= Chelsea Chen =

American organist and composer

Chelsea Chen (born December 30, 1983, in San Diego) is an internationally renowned American organist and composer.

Chen has been successful in establishing a concert career in North America, Europe and Asia.  She has composed several original compositions, and has adapted music ranging from major classical repertoire to video game soundtracks to Taiwanese folk songs for the organ and other instruments.

==Education and career==
Chen began piano studies at a young age, studying with Jane Smisor Bastien and Lori Bastien Vickers. At age 15, she began studying organ, first with Leslie Robb, and later with Monte Maxwell, Chapel Organist for the United States Naval Academy. After only two years of lessons, she was accepted into the Juilliard School, where she studied first with John Weaver and then with Paul Jacobs, completing her undergraduate degree in 2005 and her graduate degree in 2006. In 2006, she was accepted for a Fulbright Fellowship and spent the next year composing and performing in Taiwan, where she played an important role in increasing exposure to the pipe organ in that country. In 2007, she was accepted into the Artist Diploma program at Yale University, where she studied with Thomas Murray. She performs a wide-ranging repertoire, and in addition to works from the standard repertory, she has premiered both her own compositions and works of fellow Juilliard composers, such as Teddy Niedermaier and Ola Gjeilo.

Chen has been the recipient of numerous awards. In 2003, she won the Region IX regional convention of the American Guild of Organists. In 2004, she made it to the final round of the Augustana/Reuter National Organ Undergraduate Competition, returning next year to win first place. While at Juilliard, she was awarded the John Erskine Prize for scholastic and artistic distinction.

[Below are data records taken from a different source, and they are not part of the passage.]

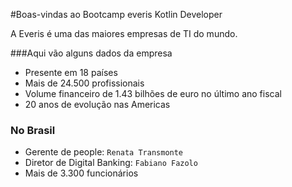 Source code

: #Boas-vindas ao Bootcamp everis Kotlin Developer

A Everis é uma das maiores empresas de TI do mundo.

###Aqui vão alguns dados da empresa

- Presente em 18 países
- Mais de 24.500 profissionais
- Volume financeiro de 1.43 bilhões de euro no último ano fiscal
- 20 anos de evolução nas Americas 

### No Brasil
- Gerente de people: `Renata Transmonte`
- Diretor de Digital Banking: `Fabiano Fazolo` 
- Mais de 3.300 funcionários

In 2005, she recorded her first CD and DVD at Heinz Chapel in Pittsburgh. In 2004 and 2006, she was invited to perform at the AGO National Conventions in Los Angeles and Chicago. In addition to her academic studies, she maintains a busy performing career both in the United States and abroad. She has recently performed in San Diego, Dallas, New York, Taiwan, Hong Kong, and Singapore, among other places. Notable upcoming performances include her debut at the Disney Concert Hall in Los Angeles, and a performance of Messiaen's "La Nativite du Seigneur" at Christ Church in New Haven, Connecticut, in celebration of the 100th anniversary of his birth.

From 2013-2017, Chen was Organist- and Artist-in-Residence at Coral Ridge Presbyterian Church in Fort Lauderdale, Florida. In addition to her role as organist, Chen also directed the annual Concert Series at the church. She currently serves as Artist-in-Residence at Emmanuel Presbyterian Church in Manhattan, New York City.